Tori Shin offers a generous selection of organic chicken skewers, some de-skinned, others with skin on, a celebration of every imaginable part of the chicken, from wings to gizzards. As is often the case in traditional Japanese haunts, the chef strongly suggests how to eat the plate presented before you; whether you should
invoke soy sauce or whether it’s best eaten undressed.
Such was the case
at Tori Shin, with the exception of the underseasoned skewer of three
parts of chicken. For this dish, I added a little soy, which indeed did the
trick. While I didn’t take much to a skewer of chicken hearts, I took pause over the miso-marinated chicken, often overplayed in seafood dishes, a la Nobu’s miso cod or staple miso sea bass at many a Japanese spinoff of late, most of which are good, but predictable. Miso-laced bits of chicken were so intensely moist and flavorful that I demanded seconds. Not quite as astounding but nevertheless tasty, the pounded chicken wrapped around a fresh, crisp leek, was skewered with a blistery Japanese pepper, the perfect combination of crisp vegetables and silky chicken meat. Perfectly crispy on the outside, supremely tender within, the chicken meatballs (tsukune) were simply seasoned with a bright
yakitori sauce. The parade of chicken was quickly followed by two vegetable skewers; ginko beans, nutty and crunchy, and gentle Japanese mushrooms.
If that wasn’t enough, which it was, there was another course to be had, that even if you’re nearing full, is worth risking the aftereffects of eating too much.

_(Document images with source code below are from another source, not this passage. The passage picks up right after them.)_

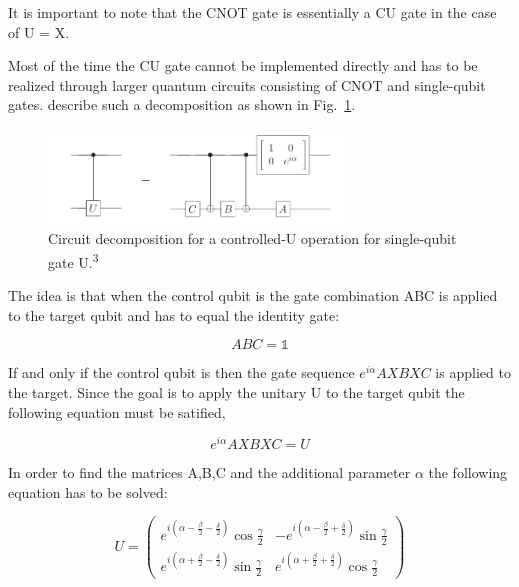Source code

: It is important to note that the CNOT gate is essentially a CU gate in the case of U = X. 

Most of the time the CU gate cannot be implemented directly and has to be realized through larger quantum circuits consisting of CNOT and single-qubit gates.  describe such a decomposition as shown in Fig.~\ref{img:cudecomposition}.

\begin{figure}[ht]
   \centering
   \includegraphics[width=0.7\textwidth]{img/controlledudecomp.png}
   \caption{Circuit decomposition for a controlled-U operation for single-qubit gate U.\textsuperscript{3}}
   \label{img:cudecomposition}
\end{figure}


The idea is that when the control qubit is \0 the gate combination ABC is applied to the target qubit and has to equal the identity gate:

\begin{equation}
ABC = \mathbb{1}
\end{equation}

If and only if the control qubit is \1 then the gate sequence $e^{i\alpha}AXBXC$ is applied to the target. Since the goal is to apply the unitary U to the target qubit the following equation must be satified,

\begin{equation}
e^{i\alpha}AXBXC = U
\end{equation}

In order to find the matrices A,B,C and the additional parameter $\alpha$ the following equation has to be solved:

\begin{equation}
U = \begin{pmatrix}
 e^{i(\alpha-\frac{\beta}{2}-\frac{\delta}{2})}\cos{\frac{\gamma}{2}} & -e^{i(\alpha-\frac{\beta}{2}+\frac{\delta}{2})}\sin{\frac{\gamma}{2}} \\ 
e^{i(\alpha+\frac{\beta}{2}-\frac{\delta}{2})}\sin{\frac{\gamma}{2}} & e^{i(\alpha+\frac{\beta}{2}+\frac{\delta}{2})}\cos{\frac{\gamma}{2}}
 \end{pmatrix}
\end{equation}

With a choice of oyaka don and dashi chazuke, I tried both. While the dashi chazuke, a simple bonito broth with rice, was soothing, I was more enchanted by the oyaka don, a traditional bowl of rice topped off with a rich chicken meatball and a gooey, half-boiled egg. If you don’t have room, I highly recommend bringing it home and eating it for breakfast – well-worth the shame of asking for a doggie bag. For dessert, I took part in a subtly sweet mound of crushed ice with specks of oba leaf.